Edward Garcia 6 September 2010
Good: It's hyper-realistic photo output
Bad: It doesn't try to appeal to lazy photographers
Comment: The Sigma SD15 is not a camera for everyone. It's not geared towards the causal shooter that needs preset menus with icons featuring babies, fireworks, mountains, face, face with star behind it, etc.
The Sigma SD15 would be best described as a digital film camera. It is meant to be shot in Raw format. When used only to shoot jpegs, there is nothing really special about it. Just a normal digital picture, not distinguishable from the countless other cameras out there. When used as intended by Sigma for Raw, then you can see what you spent your money on.
The amount of detail and clarity is incredible. Raw on Sigma is truly high definition photography. It can capture the "peach fuzz" on sunflower stems. It can pick up individual eyelashes and let you count them if you are so inclined.
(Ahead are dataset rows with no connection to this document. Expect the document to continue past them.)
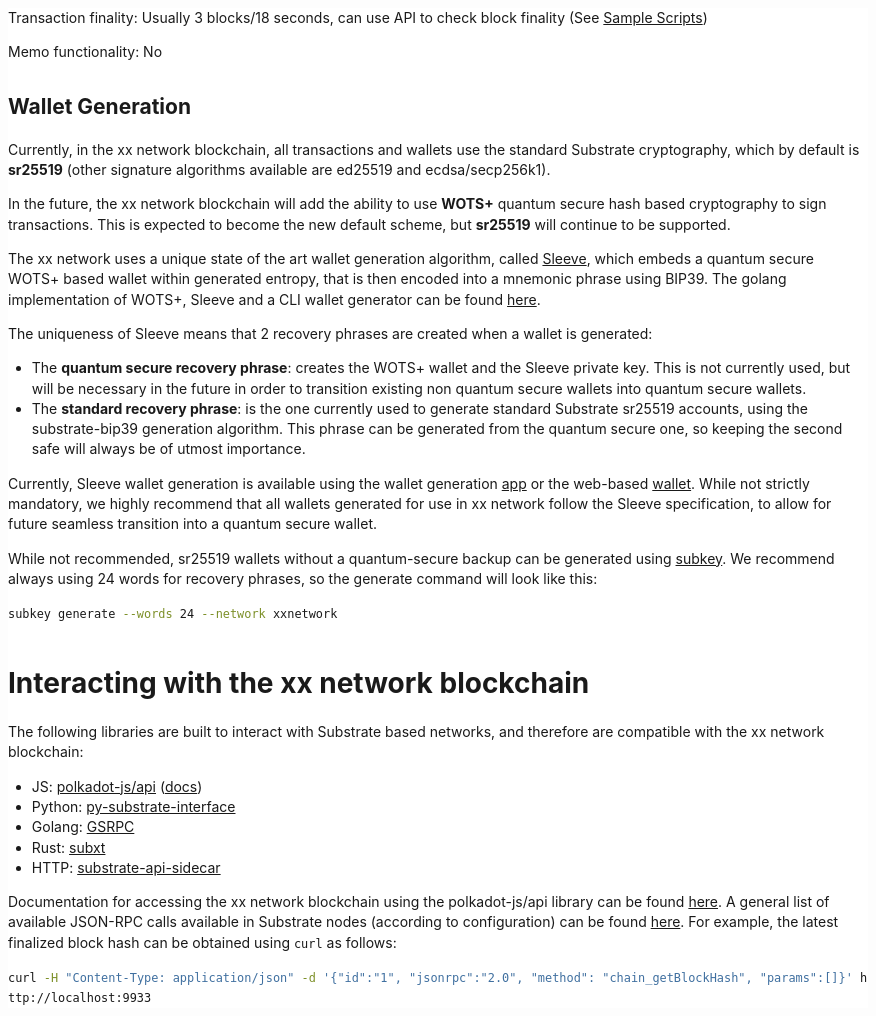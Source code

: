 Transaction finality: Usually 3 blocks/18 seconds, can use API to check block finality (See [Sample Scripts](#sample-scripts))

Memo functionality: No

## Wallet Generation

Currently, in the xx network blockchain, all transactions and wallets use the standard Substrate cryptography, which by default is **sr25519** (other signature algorithms available are ed25519 and ecdsa/secp256k1).

In the future, the xx network blockchain will add the ability to use **WOTS+** quantum secure hash based cryptography to sign transactions. This is expected to become the new default scheme, but **sr25519** will continue to be supported.

The xx network uses a unique state of the art wallet generation algorithm, called [Sleeve](https://eprint.iacr.org/2021/872.pdf), which embeds a quantum secure WOTS+ based wallet within generated entropy, that is then encoded into a mnemonic phrase using BIP39. The golang implementation of WOTS+, Sleeve and a CLI wallet generator can be found [here](https://github.com/xx-labs/sleeve).

The uniqueness of Sleeve means that 2 recovery phrases are created when a wallet is generated:
* The **quantum secure recovery phrase**: creates the WOTS+ wallet and the Sleeve private key. This is not currently used, but will be necessary in the future in order to transition existing non quantum secure wallets into quantum secure wallets.
* The **standard recovery phrase**: is the one currently used to generate standard Substrate sr25519 accounts, using the substrate-bip39 generation algorithm. This phrase can be generated from the quantum secure one, so keeping the second safe will always be of utmost importance.

Currently, Sleeve wallet generation is available using the wallet generation [app](https://xx.network/archive/mainnet-wallet-gen/) or the web-based [wallet](https://wallet.xx.network/#/accounts/generate). While not strictly mandatory, we highly recommend that all wallets generated for use in xx network follow the Sleeve specification, to allow for future seamless transition into a quantum secure wallet.

While not recommended, sr25519 wallets without a quantum-secure backup can be generated using [subkey](https://docs.substrate.io/reference/command-line-tools/subkey/#subkey-generate). We recommend always using 24 words for recovery phrases, so the generate command will look like this:
```sh
subkey generate --words 24 --network xxnetwork
```

# Interacting with the xx network blockchain

The following libraries are built to interact with Substrate based networks, and therefore are compatible with the xx network blockchain:
* JS: [polkadot-js/api](https://github.com/polkadot-js/api) ([docs](https://polkadot.js.org/docs/))
* Python: [py-substrate-interface](https://github.com/polkascan/py-substrate-interface)
* Golang: [GSRPC](https://github.com/centrifuge/go-substrate-rpc-client/)
* Rust: [subxt](https://github.com/paritytech/subxt)
* HTTP: [substrate-api-sidecar](https://github.com/paritytech/substrate-api-sidecar)

Documentation for accessing the xx network blockchain using the polkadot-js/api library can be found [here](https://blockchainapi.xx.network/). A general list of available JSON-RPC calls available in Substrate nodes (according to configuration) can be found [here](https://blockchainapi.xx.network/rpc). For example, the latest finalized block hash can be obtained using `curl` as follows:
```sh
curl -H "Content-Type: application/json" -d '{"id":"1", "jsonrpc":"2.0", "method": "chain_getBlockHash", "params":[]}' http://localhost:9933
```
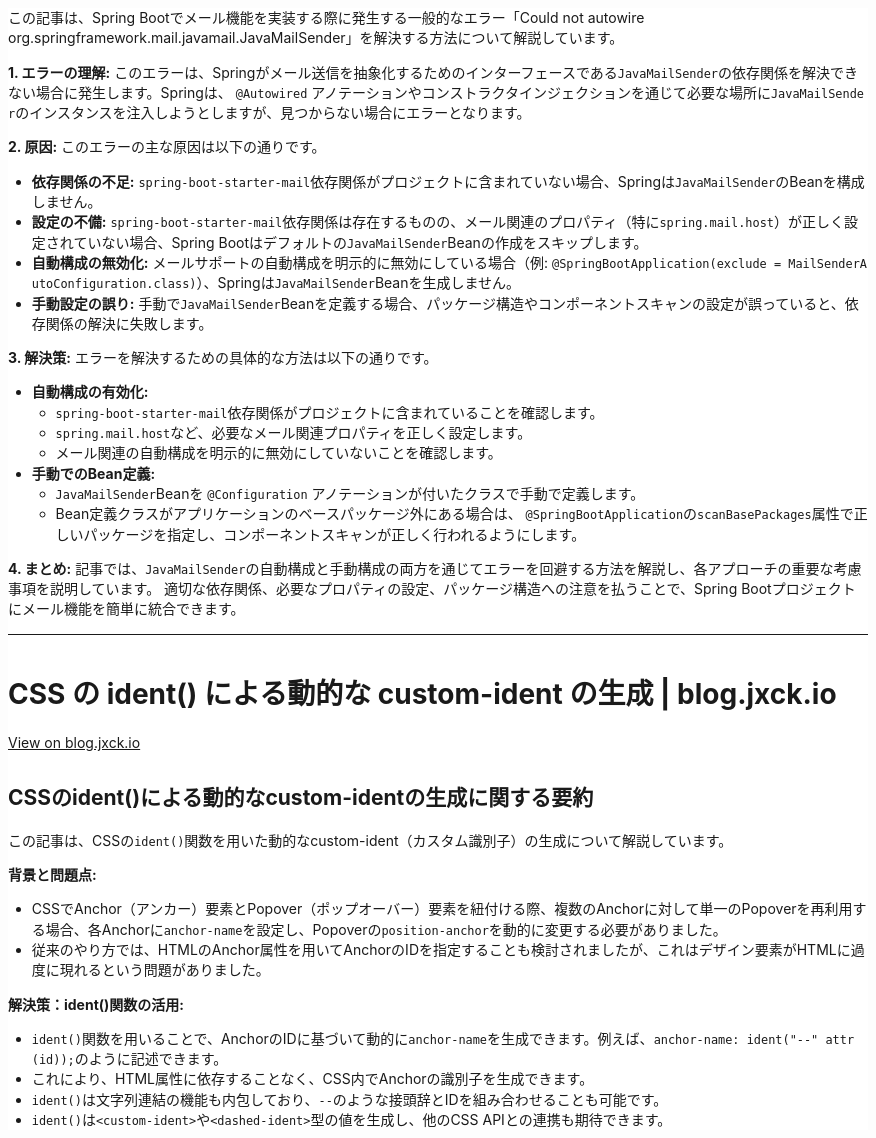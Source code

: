 この記事は、Spring Bootでメール機能を実装する際に発生する一般的なエラー「Could not autowire org.springframework.mail.javamail.JavaMailSender」を解決する方法について解説しています。

**1. エラーの理解:**
このエラーは、Springがメール送信を抽象化するためのインターフェースである`JavaMailSender`の依存関係を解決できない場合に発生します。Springは、 `@Autowired` アノテーションやコンストラクタインジェクションを通じて必要な場所に`JavaMailSender`のインスタンスを注入しようとしますが、見つからない場合にエラーとなります。

**2. 原因:**
このエラーの主な原因は以下の通りです。

*   **依存関係の不足:** `spring-boot-starter-mail`依存関係がプロジェクトに含まれていない場合、Springは`JavaMailSender`のBeanを構成しません。
*   **設定の不備:** `spring-boot-starter-mail`依存関係は存在するものの、メール関連のプロパティ（特に`spring.mail.host`）が正しく設定されていない場合、Spring Bootはデフォルトの`JavaMailSender`Beanの作成をスキップします。
*   **自動構成の無効化:** メールサポートの自動構成を明示的に無効にしている場合（例: `@SpringBootApplication(exclude = MailSenderAutoConfiguration.class)`）、Springは`JavaMailSender`Beanを生成しません。
*   **手動設定の誤り:** 手動で`JavaMailSender`Beanを定義する場合、パッケージ構造やコンポーネントスキャンの設定が誤っていると、依存関係の解決に失敗します。

**3. 解決策:**
エラーを解決するための具体的な方法は以下の通りです。

*   **自動構成の有効化:**
    *   `spring-boot-starter-mail`依存関係がプロジェクトに含まれていることを確認します。
    *   `spring.mail.host`など、必要なメール関連プロパティを正しく設定します。
    *   メール関連の自動構成を明示的に無効にしていないことを確認します。
*   **手動でのBean定義:**
    *   `JavaMailSender`Beanを `@Configuration` アノテーションが付いたクラスで手動で定義します。
    *   Bean定義クラスがアプリケーションのベースパッケージ外にある場合は、 `@SpringBootApplication`の`scanBasePackages`属性で正しいパッケージを指定し、コンポーネントスキャンが正しく行われるようにします。

**4. まとめ:**
記事では、`JavaMailSender`の自動構成と手動構成の両方を通じてエラーを回避する方法を解説し、各アプローチの重要な考慮事項を説明しています。 適切な依存関係、必要なプロパティの設定、パッケージ構造への注意を払うことで、Spring Bootプロジェクトにメール機能を簡単に統合できます。

---
# CSS の ident() による動的な custom-ident の生成 | blog.jxck.io

[View on blog.jxck.io](https://blog.jxck.io/entries/2025-06-14/ident.html)

## CSSのident()による動的なcustom-identの生成に関する要約

この記事は、CSSの`ident()`関数を用いた動的なcustom-ident（カスタム識別子）の生成について解説しています。

**背景と問題点:**

*   CSSでAnchor（アンカー）要素とPopover（ポップオーバー）要素を紐付ける際、複数のAnchorに対して単一のPopoverを再利用する場合、各Anchorに`anchor-name`を設定し、Popoverの`position-anchor`を動的に変更する必要がありました。
*   従来のやり方では、HTMLのAnchor属性を用いてAnchorのIDを指定することも検討されましたが、これはデザイン要素がHTMLに過度に現れるという問題がありました。

**解決策：ident()関数の活用:**

*   `ident()`関数を用いることで、AnchorのIDに基づいて動的に`anchor-name`を生成できます。例えば、`anchor-name: ident("--" attr(id));`のように記述できます。
*   これにより、HTML属性に依存することなく、CSS内でAnchorの識別子を生成できます。
*   `ident()`は文字列連結の機能も内包しており、`--`のような接頭辞とIDを組み合わせることも可能です。
*   `ident()`は`<custom-ident>`や`<dashed-ident>`型の値を生成し、他のCSS APIとの連携も期待できます。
I don't understand why reviews focus on features that really have no point on a photo camera. So it doesn't do video? From what I have read, video from digital cameras never really gets good marks anyways. The reviewers always say you should buy a camcorder if you want to shoot good video. It doesn't have live view? Last I checked my 15 came with a viewfinder. How much more "live" than that do you need? I doubt Ansel Adams switched his 4x5 to live view to capture El Capitan. By the time you're done composing on a screen, you probably missed your picture. Spotty autofocus? The Leica M9 at 7000$ body only doesn't even have have auto focus period! Or video, or birthday cake options.
What you get when you purchase a Sigma camera is a unique photographic tool that produces stunning images provided you know how to operate a manual camera. You have to do the work. You have to make an effort and therefore are rewarded with an image that exceeds conventional digital images.
You can easily enlarge the Raw files to 11x4 with no loss of quality. How people enlarge over 4x6 in the first place? If you're going to make wallpaper rolls out of your images, the you know you need different software to enlarge to such proportions.
The screen works fine to show you what you shot and that's it. Nobody does post production on camera. You import it to your computer and fix your images.
Also, why does it need to shoot both Raw and jpeg at the same time? Isn't it the same image just times two?
Personally, I think it's a genius camera. It does what I need it to do. It takes amazing pictures.
I think if this camera was reviewed under the terms it was meant to be used on it would have a much higher score.